The food-at-home industry is likely to see major changes as a new generation emerges. Millennials (born between 1982 and 2001) are entering a part of their lives where they are experiencing steady incomes, leading to an increase in spending. As they begin funding every aspect of their own lives, they are forced to do their own grocery shopping, many for the first time.
Millennials have different values from the similarly-sized Baby Boomer generation (born between 1946 and 1964). When the Baby Boomers were young, there was not as much of a difference between the shopping habits of their demographic and that of their parents’ generation. Now food makers and grocery retailers are faced with the challenge of marketing to two completely different targets: the young Millennials and the aging Baby Boomers.
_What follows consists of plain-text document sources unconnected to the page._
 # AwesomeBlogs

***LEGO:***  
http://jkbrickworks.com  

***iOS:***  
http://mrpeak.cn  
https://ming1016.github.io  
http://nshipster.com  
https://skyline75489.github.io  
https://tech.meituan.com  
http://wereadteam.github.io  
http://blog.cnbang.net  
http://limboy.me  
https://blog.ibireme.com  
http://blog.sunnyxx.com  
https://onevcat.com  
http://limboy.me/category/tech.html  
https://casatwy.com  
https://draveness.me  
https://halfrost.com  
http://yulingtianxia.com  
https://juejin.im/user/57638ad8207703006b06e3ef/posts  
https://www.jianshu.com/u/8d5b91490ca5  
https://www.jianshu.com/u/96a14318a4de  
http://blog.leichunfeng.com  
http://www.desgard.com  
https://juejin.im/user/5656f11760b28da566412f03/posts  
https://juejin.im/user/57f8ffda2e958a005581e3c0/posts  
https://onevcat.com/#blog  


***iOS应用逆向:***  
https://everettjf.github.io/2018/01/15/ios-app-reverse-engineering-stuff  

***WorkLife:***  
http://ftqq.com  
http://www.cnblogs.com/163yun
This shift in demographics will affect where and when people buy groceries, as well as which products they choose. With Millennials, everything is about convenience. Online shopping, smartphone shopping and delivery services can all be more convenient than a trip to the grocery store. While Millennials are willing to try these new shopping experiences, Baby Boomers are less likely to be on board with the latest digital grocery shopping trends.
Millennials are also less loyal to food brands than their older counterparts. They are willing to try something new if it’s to their advantage. The “Trouble on Aisle 5” study by global investment bank Jefferies and global advisory firm AlixPartners showed that Millennials’ income has a dramatic effect on which brands they purchase. They are not committed to buying any specific brand, unless it’s the more valuable choice. However, sometimes Millennials are willing to pay more if the product offers convenience, freshness, health or anything else that they particularly value.
While the Millennials set about changing the market, the Baby Boomers are expected to remain the same. They will stay loyal to their brands and grocery stores and will continue to shop the old-fashioned way. Little adjustment need be made by grocery retailers to keep the smiles on their Baby Boomer customers’ faces. However, as Boomers continue to age, healthier food options become more appealing to them. Fresh and healthy foods are a priority for both Millennials and Baby Boomers.
That may be the one thing these two very different groups can agree on.